Mais sur le terrain, l’application de ces normes révèle deux tensions majeures. La première oppose standardisation technologique et hétérogénéité des animaux. « Quand vous voulez faire des travaux dans votre abattoir, vous faites un entre-deux, parce qu’il est impossible de s’adapter à la diversité des animaux », témoigne un directeur d’abattoir cité dans l’étude. Par exemple, un box de contention conçu pour les gros bovins s’avère inadapté aux veaux, qui peuvent s’y retourner.

Standardiser la diversité animale

Cette inadéquation est particulièrement prégnante dans les abattoirs « prestataires », qui traitent plusieurs espèces ou catégories animales — veaux, taureaux, vaches laitières, jeunes bovins. Les rapports d’inspection révèlent d’ailleurs des non-conformités récurrentes liées à des dispositifs d’immobilisation inadaptés, souligne Félix Jourdan. Quant aux petits abattoirs, s’ils fonctionnent à des cadences plus faibles, ils disposent aussi de moins de personnel. Le travail y est tout aussi intensif que dans les grands sites industriels, mais différemment : « Au lieu d’être intensif parce qu’hypersegmenté et hyperrépétitif, il est intensif parce que l’ouvrier passe son temps à courir de poste en poste », explique le chercheur.

À l’inverse, les grands abattoirs industriels spécialisés dans une seule espèce sont structurellement favorisés : ils traitent une population animale plus homogène et disposent de moyens techniques et économiques supérieurs pour adapter leurs équipements.

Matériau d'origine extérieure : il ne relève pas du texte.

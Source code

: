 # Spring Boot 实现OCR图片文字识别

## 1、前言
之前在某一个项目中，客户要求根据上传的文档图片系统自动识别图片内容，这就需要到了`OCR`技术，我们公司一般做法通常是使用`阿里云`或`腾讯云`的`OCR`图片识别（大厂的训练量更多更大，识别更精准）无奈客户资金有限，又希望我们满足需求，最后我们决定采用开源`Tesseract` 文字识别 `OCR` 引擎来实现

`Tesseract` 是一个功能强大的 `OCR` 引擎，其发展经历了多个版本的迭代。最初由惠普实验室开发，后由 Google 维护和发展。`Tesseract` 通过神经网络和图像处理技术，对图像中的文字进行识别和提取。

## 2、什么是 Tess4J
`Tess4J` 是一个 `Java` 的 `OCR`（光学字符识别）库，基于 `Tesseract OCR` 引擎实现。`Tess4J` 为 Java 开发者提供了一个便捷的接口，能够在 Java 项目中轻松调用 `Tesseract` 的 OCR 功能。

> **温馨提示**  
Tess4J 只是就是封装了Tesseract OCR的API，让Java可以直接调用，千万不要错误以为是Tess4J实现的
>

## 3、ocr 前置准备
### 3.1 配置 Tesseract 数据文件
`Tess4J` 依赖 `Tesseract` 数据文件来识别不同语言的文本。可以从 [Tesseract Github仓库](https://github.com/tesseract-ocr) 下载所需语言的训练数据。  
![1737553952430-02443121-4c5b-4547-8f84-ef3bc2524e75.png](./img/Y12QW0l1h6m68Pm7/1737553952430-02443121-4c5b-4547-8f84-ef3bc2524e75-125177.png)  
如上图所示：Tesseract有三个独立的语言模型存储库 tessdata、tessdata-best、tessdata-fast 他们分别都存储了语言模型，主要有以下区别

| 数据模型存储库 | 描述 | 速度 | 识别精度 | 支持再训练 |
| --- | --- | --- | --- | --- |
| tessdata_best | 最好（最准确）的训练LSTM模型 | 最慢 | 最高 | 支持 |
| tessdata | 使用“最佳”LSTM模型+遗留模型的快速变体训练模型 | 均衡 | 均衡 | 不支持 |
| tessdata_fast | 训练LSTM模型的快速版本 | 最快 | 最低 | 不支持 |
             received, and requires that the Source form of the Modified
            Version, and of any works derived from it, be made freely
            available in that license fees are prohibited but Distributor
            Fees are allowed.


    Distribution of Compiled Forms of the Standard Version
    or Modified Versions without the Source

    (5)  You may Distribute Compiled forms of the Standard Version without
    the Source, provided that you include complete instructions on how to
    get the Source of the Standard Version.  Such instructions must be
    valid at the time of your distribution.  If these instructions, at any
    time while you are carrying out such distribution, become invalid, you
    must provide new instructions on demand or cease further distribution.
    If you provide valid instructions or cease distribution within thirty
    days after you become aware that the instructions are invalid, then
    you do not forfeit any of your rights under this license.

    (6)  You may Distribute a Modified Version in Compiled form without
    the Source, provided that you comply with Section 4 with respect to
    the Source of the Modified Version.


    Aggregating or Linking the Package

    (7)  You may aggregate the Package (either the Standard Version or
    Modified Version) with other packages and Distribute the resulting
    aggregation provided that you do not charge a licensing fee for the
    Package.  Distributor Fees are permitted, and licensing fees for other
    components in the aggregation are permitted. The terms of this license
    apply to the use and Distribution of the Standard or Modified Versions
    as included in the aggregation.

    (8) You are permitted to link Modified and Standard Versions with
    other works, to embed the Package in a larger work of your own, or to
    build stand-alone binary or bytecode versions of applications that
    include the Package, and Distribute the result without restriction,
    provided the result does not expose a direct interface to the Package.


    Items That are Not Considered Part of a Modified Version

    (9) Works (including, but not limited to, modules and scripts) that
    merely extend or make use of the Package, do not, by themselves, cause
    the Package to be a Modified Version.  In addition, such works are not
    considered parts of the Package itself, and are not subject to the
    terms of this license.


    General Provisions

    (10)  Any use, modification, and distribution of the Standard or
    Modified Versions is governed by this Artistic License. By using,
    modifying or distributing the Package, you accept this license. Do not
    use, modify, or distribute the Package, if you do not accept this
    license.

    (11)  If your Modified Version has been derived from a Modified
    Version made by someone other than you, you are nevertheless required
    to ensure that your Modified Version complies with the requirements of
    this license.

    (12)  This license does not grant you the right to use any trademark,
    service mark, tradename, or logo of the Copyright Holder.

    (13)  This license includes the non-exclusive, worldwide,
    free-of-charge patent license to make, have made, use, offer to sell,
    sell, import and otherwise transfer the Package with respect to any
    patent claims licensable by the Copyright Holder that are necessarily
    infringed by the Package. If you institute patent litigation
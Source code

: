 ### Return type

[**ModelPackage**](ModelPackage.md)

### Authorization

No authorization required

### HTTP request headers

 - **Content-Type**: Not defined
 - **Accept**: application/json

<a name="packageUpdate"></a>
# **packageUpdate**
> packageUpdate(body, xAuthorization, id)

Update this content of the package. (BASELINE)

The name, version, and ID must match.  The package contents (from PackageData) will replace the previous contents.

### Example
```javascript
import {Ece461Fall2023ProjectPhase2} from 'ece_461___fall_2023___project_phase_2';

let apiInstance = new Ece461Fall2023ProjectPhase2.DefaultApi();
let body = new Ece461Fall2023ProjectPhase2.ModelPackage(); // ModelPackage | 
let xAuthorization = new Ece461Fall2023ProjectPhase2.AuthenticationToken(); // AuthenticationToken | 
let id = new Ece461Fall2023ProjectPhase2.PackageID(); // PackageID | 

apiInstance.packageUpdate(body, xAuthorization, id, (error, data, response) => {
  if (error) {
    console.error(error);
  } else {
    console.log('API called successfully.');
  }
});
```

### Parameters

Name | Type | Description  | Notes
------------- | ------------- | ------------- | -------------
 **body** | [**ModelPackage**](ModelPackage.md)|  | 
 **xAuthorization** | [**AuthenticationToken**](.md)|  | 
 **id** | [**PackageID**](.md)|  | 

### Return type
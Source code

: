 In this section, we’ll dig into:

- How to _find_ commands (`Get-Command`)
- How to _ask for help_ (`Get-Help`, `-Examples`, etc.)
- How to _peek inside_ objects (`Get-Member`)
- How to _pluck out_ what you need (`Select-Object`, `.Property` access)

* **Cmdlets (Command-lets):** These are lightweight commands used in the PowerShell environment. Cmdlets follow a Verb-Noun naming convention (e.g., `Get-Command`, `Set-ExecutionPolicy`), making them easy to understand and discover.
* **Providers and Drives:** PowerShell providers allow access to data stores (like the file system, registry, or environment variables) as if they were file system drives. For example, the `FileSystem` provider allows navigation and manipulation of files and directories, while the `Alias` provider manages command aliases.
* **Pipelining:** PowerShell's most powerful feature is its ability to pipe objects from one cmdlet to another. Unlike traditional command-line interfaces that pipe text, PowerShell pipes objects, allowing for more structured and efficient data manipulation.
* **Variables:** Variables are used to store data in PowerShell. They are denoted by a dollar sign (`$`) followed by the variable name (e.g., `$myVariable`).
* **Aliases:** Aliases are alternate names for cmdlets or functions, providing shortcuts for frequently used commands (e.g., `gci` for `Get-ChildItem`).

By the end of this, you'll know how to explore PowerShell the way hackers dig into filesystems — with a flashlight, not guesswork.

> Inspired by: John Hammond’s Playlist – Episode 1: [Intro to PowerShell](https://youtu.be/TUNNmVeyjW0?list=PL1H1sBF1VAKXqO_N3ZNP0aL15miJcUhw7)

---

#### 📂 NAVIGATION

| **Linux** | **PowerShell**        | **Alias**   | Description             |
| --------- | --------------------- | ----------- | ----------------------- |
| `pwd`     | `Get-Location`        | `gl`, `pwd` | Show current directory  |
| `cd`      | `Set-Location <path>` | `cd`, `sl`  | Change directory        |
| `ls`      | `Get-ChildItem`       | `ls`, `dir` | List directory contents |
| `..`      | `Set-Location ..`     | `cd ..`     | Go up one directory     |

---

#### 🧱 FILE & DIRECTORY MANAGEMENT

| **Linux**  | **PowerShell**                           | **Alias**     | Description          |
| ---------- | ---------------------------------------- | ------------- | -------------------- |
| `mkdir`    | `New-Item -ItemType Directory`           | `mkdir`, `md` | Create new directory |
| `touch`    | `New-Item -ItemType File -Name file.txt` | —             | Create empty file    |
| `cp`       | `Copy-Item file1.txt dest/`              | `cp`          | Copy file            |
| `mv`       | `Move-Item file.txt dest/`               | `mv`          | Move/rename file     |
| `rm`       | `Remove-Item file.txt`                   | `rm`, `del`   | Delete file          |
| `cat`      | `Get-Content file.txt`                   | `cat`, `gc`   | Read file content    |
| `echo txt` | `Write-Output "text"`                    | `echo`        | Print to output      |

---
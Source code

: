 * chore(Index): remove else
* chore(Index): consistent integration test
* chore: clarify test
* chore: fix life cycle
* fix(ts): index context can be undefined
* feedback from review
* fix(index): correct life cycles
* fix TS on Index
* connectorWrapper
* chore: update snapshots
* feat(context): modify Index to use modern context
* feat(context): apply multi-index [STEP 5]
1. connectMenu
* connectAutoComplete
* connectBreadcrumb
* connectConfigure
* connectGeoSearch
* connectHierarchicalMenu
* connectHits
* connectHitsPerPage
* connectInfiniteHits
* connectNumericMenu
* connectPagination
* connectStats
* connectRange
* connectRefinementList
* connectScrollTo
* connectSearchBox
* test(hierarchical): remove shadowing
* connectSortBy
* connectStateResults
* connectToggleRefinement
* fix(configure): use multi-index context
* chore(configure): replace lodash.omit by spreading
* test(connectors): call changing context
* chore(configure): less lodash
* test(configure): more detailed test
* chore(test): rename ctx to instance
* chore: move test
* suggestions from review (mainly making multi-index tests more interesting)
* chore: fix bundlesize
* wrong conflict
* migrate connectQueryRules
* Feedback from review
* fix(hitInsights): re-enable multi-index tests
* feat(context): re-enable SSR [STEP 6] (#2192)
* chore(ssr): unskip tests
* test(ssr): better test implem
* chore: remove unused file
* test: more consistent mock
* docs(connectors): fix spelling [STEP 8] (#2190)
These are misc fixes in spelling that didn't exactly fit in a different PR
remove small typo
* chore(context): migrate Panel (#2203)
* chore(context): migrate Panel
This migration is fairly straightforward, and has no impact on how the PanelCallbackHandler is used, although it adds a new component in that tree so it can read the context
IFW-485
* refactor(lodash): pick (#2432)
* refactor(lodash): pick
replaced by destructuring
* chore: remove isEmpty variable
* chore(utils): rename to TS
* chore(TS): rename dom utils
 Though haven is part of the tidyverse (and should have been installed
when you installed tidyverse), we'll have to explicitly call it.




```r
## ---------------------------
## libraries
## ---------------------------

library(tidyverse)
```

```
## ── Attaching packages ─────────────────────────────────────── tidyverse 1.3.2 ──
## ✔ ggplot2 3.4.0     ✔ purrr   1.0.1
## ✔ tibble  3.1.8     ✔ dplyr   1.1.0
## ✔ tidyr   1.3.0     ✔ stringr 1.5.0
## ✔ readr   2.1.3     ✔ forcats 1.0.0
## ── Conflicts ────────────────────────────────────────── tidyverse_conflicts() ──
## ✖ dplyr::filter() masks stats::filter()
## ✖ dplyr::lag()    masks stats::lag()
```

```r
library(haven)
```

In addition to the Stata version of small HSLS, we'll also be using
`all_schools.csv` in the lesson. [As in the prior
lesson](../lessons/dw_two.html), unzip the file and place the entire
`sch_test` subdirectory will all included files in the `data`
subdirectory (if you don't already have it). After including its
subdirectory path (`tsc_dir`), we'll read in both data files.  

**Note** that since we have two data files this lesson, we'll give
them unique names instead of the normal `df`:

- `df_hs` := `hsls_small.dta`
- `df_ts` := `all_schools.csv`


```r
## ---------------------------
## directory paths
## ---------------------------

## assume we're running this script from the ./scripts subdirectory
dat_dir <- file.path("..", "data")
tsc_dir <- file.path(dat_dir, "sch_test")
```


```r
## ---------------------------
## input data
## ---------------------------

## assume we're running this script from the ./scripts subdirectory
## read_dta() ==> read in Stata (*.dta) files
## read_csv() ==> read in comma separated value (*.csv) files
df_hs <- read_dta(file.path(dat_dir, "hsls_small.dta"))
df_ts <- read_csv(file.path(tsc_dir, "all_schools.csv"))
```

Évaluation de la conscience animale

La seconde tension oppose fluidité industrielle et contrôle de l’état de conscience des animaux. L’évaluation de cet état, bien que standardisée (perte de posture, respiration, réflexe cornéen…), comporte une part irréductible d’incertitude et d’interprétation subjective. « À partir du moment où il y a une incertitude sur l’état de conscience d’un animal, le problème se pose », explique un responsable en qualité interrogé dans le cadre de l’enquête, précisant qu’il est parfois difficile d’évaluer la situation face un animal qui bouge encore. 

Ce doute, source de discussions, voire de conflits entre services vétérinaires et industriels, peut ralentir le rythme d’abattage et créer des « trous » sur la chaîne, compromettant donc la fluidité industrielle. Dans les abattoirs à cadence élevée, des stratégies sont d’ailleurs développées pour gérer ces délais, comme l’éjection temporaire de l’animal dans une zone d’affalage pour libérer le piège, indique l’auteur de l’étude.

Les incertitudes atteignent leur paroxysme dans le cas de l’abattage sans étourdissement (rituel). Contrairement à l’abattage conventionnel où l’animal est — normalement — rapidement inconscient, la perte de conscience est progressive, avec une phase intermédiaire où certains signes disparaissent et réapparaissent avant l’installation définitive de l’inconscience.

L’injonction paradoxale aux ouvriers

Ces tensions systémiques se répercutent directement sur les opérateurs en abattoir, contraints de concilier l’exigence d’abattage en série (attitude dynamique) avec celle de surveillance attentive de l’état de conscience des animaux (attitude statique et vigilante). Cette double mission reste source de stress et de difficultés. Comment être à la fois « acteur du flux » et observateur ? Comment « contrôler dans le flux quand on est soi-même engagé, quand on engage tout son corps et toutes ses capacités cognitives dans le travail de production » ? C’est cette contradiction qui, au terme de l’étude, apparaît comme la manifestation la plus concrète de la tension fondamentale entre les deux logiques.

La montée en puissance des préoccupations éthiques percute ainsi les fondements mêmes du système industriel d’abattage. Une contradiction que ni les évolutions techniques, ni les réglementations successives n’ont jusqu’ici réussi à résoudre. Face à ces défis, des tentatives d’automatisation de la détection des signes de conscience ont été menées, notamment via l’analyse d’image pour évaluer le réflexe cornéen ou la respiration. Mais ces innovations se heurtent à la même difficulté : gérer la variabilité et l’imprévisibilité du vivant dans un processus industriel standardisé.